TOPSHAM — The town manager and Brunswick’s acting town manager will meet to develop recommendations for moving ahead with regional cost-saving strategies.
“This is a new beginning,” Board of Selectmen Chairman Ron Riendeau said following a one-hour workshop Feb. 4, where his board hosted the Brunswick Town Council.
“The key element (in cooperation) is going to be the two administrators,” Brunswick Councilor David Watson said, referring to Topsham Town Manager Jim Ashe and Brunswick Acting Town Manager Gary Brown.
Watson’s colleague Councilor Gerald Favreau pointed out that if his board had known ahead of time that Topsham is building a new salt shed, Brunswick could have built a bigger one to share with Topsham.
“That’s the purpose of having the administrators very closely working together,” Watson said.
In that vein, Selectman Sandra Consolini mused that if Brunswick and Topsham were shopping for police cruisers at the same time, they could buy them together and save money.
Brunswick Councilor Hallie Daughtry said that in the current economic times, the two boards should explore what they can do together to share staff or equipment and combine resources.
“It’s really become a regionalization philosophy today,” Watson said. “We’re now one community, at least I think, and I think the communities around us are dependent on us for their survival. If we fail, they fail.”
Favreau suggested that grant money could be available to help the towns study regionalization.
Board members discussed the idea of a subcommittee to hammer out ways to work together for the benefit of both communities. Along with the towns’ respective managers and elected officials, the members suggested citizens and business owners could be involved.
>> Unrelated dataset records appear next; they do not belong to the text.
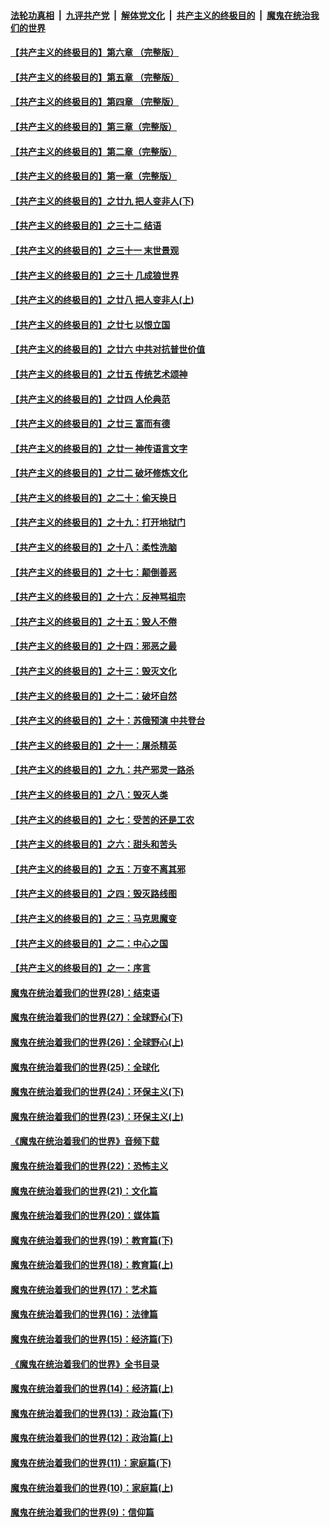 

####  [法轮功真相](../../../../basic/blob/master/README.md?t=05070331) &nbsp;|&nbsp; [九评共产党](../../../../9ping.md/blob/master/README.md?t=05070331) &nbsp;|&nbsp; [解体党文化](../../../../jtdwh.md/blob/master/README.md?t=05070331)  &nbsp;|&nbsp; [共产主义的终极目的](../../../../gczydzjmd.md/blob/master/README.md?t=05070331) &nbsp;|&nbsp; [魔鬼在统治我们的世界](../../../../mgztzwmdsj.md/blob/master/README.md?t=05070331) 

#### [【共产主义的终极目的】第六章 （完整版）](../pages/nsc422/n11428913.md?t=05070331) 

#### [【共产主义的终极目的】第五章 （完整版）](../pages/nsc422/n11428912.md?t=05070331) 

#### [【共产主义的终极目的】第四章 （完整版）](../pages/nsc422/n11428907.md?t=05070331) 

#### [【共产主义的终极目的】第三章（完整版）](../pages/nsc422/n11428848.md?t=05070331) 

#### [【共产主义的终极目的】第二章（完整版）](../pages/nsc422/n11428831.md?t=05070331) 

#### [【共产主义的终极目的】第一章（完整版）](../pages/nsc422/n11417651.md?t=05070331) 

#### [【共产主义的终极目的】之廿九 把人变非人(下)](../pages/nsc422/n11344140.md?t=05070331) 

#### [【共产主义的终极目的】之三十二 结语](../pages/nsc422/n11360535.md?t=05070331) 

#### [【共产主义的终极目的】之三十一 末世景观](../pages/nsc422/n11351129.md?t=05070331) 

#### [【共产主义的终极目的】之三十 几成狼世界](../pages/nsc422/n11348280.md?t=05070331) 

#### [【共产主义的终极目的】之廿八 把人变非人(上)](../pages/nsc422/n11340492.md?t=05070331) 

#### [【共产主义的终极目的】之廿七 以恨立国](../pages/nsc422/n11336944.md?t=05070331) 

#### [【共产主义的终极目的】之廿六 中共对抗普世价值](../pages/nsc422/n11324785.md?t=05070331) 

#### [【共产主义的终极目的】之廿五 传统艺术颂神](../pages/nsc422/n11296396.md?t=05070331) 

#### [【共产主义的终极目的】之廿四 人伦典范](../pages/nsc422/n11296397.md?t=05070331) 

#### [【共产主义的终极目的】之廿三 富而有德](../pages/nsc422/n11283598.md?t=05070331) 

#### [【共产主义的终极目的】之廿一 神传语言文字](../pages/nsc422/n11263265.md?t=05070331) 

#### [【共产主义的终极目的】之廿二 破坏修炼文化](../pages/nsc422/n11245728.md?t=05070331) 

#### [【共产主义的终极目的】之二十：偷天换日](../pages/nsc422/n11238846.md?t=05070331) 

#### [【共产主义的终极目的】之十九：打开地狱门](../pages/nsc422/n11206376.md?t=05070331) 

#### [【共产主义的终极目的】之十八：柔性洗脑](../pages/nsc422/n11199994.md?t=05070331) 

#### [【共产主义的终极目的】之十七：颠倒善恶](../pages/nsc422/n11179782.md?t=05070331) 

#### [【共产主义的终极目的】之十六：反神骂祖宗](../pages/nsc422/n11166798.md?t=05070331) 

#### [【共产主义的终极目的】之十五：毁人不倦](../pages/nsc422/n11166792.md?t=05070331) 

#### [【共产主义的终极目的】之十四：邪恶之最](../pages/nsc422/n11150249.md?t=05070331) 

#### [【共产主义的终极目的】之十三：毁灭文化](../pages/nsc422/n11135227.md?t=05070331) 

#### [【共产主义的终极目的】之十二：破坏自然](../pages/nsc422/n11135214.md?t=05070331) 

#### [【共产主义的终极目的】之十：苏俄预演 中共登台](../pages/nsc422/n11118424.md?t=05070331) 

#### [【共产主义的终极目的】之十一：屠杀精英](../pages/nsc422/n11118442.md?t=05070331) 

#### [【共产主义的终极目的】之九：共产邪灵一路杀](../pages/nsc422/n11114139.md?t=05070331) 

#### [【共产主义的终极目的】之八：毁灭人类](../pages/nsc422/n11108503.md?t=05070331) 

#### [【共产主义的终极目的】之七：受苦的还是工农](../pages/nsc422/n11101809.md?t=05070331) 

#### [【共产主义的终极目的】之六：甜头和苦头](../pages/nsc422/n11096971.md?t=05070331) 

#### [【共产主义的终极目的】之五：万变不离其邪](../pages/nsc422/n11091285.md?t=05070331) 

#### [【共产主义的终极目的】之四：毁灭路线图](../pages/nsc422/n11086284.md?t=05070331) 

#### [【共产主义的终极目的】之三：马克思魔变](../pages/nsc422/n11061941.md?t=05070331) 

#### [【共产主义的终极目的】之二：中心之国](../pages/nsc422/n11047728.md?t=05070331) 

#### [【共产主义的终极目的】之一：序言](../pages/nsc422/n11086077.md?t=05070331) 

#### [魔鬼在统治着我们的世界(28)：结束语](../pages/nsc422/n10936246.md?t=05070331) 

#### [魔鬼在统治着我们的世界(27)：全球野心(下)](../pages/nsc422/n10928319.md?t=05070331) 

#### [魔鬼在统治着我们的世界(26)：全球野心(上)](../pages/nsc422/n10900318.md?t=05070331) 

#### [魔鬼在统治着我们的世界(25)：全球化](../pages/nsc422/n10788205.md?t=05070331) 

#### [魔鬼在统治着我们的世界(24)：环保主义(下)](../pages/nsc422/n10695307.md?t=05070331) 

#### [魔鬼在统治着我们的世界(23)：环保主义(上)](../pages/nsc422/n10688613.md?t=05070331) 

#### [《魔鬼在统治着我们的世界》音频下载](../pages/nsc422/n10635553.md?t=05070331) 

#### [魔鬼在统治着我们的世界(22)：恐怖主义](../pages/nsc422/n10614727.md?t=05070331) 

#### [魔鬼在统治着我们的世界(21)：文化篇](../pages/nsc422/n10597706.md?t=05070331) 

#### [魔鬼在统治着我们的世界(20)：媒体篇](../pages/nsc422/n10586579.md?t=05070331) 

#### [魔鬼在统治着我们的世界(19)：教育篇(下)](../pages/nsc422/n10564808.md?t=05070331) 

#### [魔鬼在统治着我们的世界(18)：教育篇(上)](../pages/nsc422/n10526970.md?t=05070331) 

#### [魔鬼在统治着我们的世界(17)：艺术篇](../pages/nsc422/n10499093.md?t=05070331) 

#### [魔鬼在统治着我们的世界(16)：法律篇](../pages/nsc422/n10485969.md?t=05070331) 

#### [魔鬼在统治着我们的世界(15)：经济篇(下)](../pages/nsc422/n10469975.md?t=05070331) 

#### [《魔鬼在统治着我们的世界》全书目录](../pages/nsc422/n10464261.md?t=05070331) 

#### [魔鬼在统治着我们的世界(14)：经济篇(上)](../pages/nsc422/n10457370.md?t=05070331) 

#### [魔鬼在统治着我们的世界(13)：政治篇(下)](../pages/nsc422/n10448270.md?t=05070331) 

#### [魔鬼在统治着我们的世界(12)：政治篇(上)](../pages/nsc422/n10444576.md?t=05070331) 

#### [魔鬼在统治着我们的世界(11)：家庭篇(下)](../pages/nsc422/n10440961.md?t=05070331) 

#### [魔鬼在统治着我们的世界(10)：家庭篇(上)](../pages/nsc422/n10435448.md?t=05070331) 

#### [魔鬼在统治着我们的世界(9)：信仰篇](../pages/nsc422/n10432159.md?t=05070331)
Watson pointed out that Brunswick currently shares general assistance services with Bath, and that potentially, this cooperation could extend to Topsham.
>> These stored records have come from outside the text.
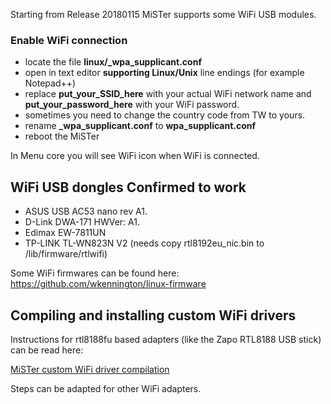 Starting from Release 20180115 MiSTer supports some WiFi USB modules.

### Enable WiFi connection
* locate the file **linux/_wpa_supplicant.conf**
* open in text editor **supporting Linux/Unix** line endings (for example Notepad++)
* replace **put_your_SSID_here** with your actual WiFi network name and **put_your_password_here** with your WiFi password.
* sometimes you need to change the country code from TW to yours.
* rename **_wpa_supplicant.conf** to **wpa_supplicant.conf**
* reboot the MiSTer

In Menu core you will see WiFi icon when WiFi is connected.

## WiFi USB dongles Confirmed to work
* ASUS USB AC53 nano rev A1.
* D-Link DWA-171 HWVer: A1.
* Edimax EW-7811UN
* TP-LINK TL-WN823N V2 (needs copy rtl8192eu_nic.bin to /lib/firmware/rtlwifi)


Some WiFi firmwares can be found here: https://github.com/wkennington/linux-firmware

## Compiling and installing custom WiFi drivers

Instructions for rtl8188fu based adapters (like the Zapo RTL8188 USB stick) can be read here:
 
[MiSTer custom WiFi driver compilation](MISTER-CUSTOM-WIFI-DRIVER-COMPILATION-GUIDE)

Steps can be adapted for other WiFi adapters.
“We could pool our money and provide better services,” he said, also mentioning that the towns’ fire departments already provide mutual aid to each other.
Selectman Jim Trusiani took a more reserved approach to cooperative cost-sharing. He noted that a large chunk of municipal spending goes toward salaries.
“If this table is really serious about saving a lot of money,” he said, “then you’d better get the chainsaws out and start cutting personnel across the board.”
Trusiani added, though, that he does not think Topsham has enough police, fire, EMS and public works employees.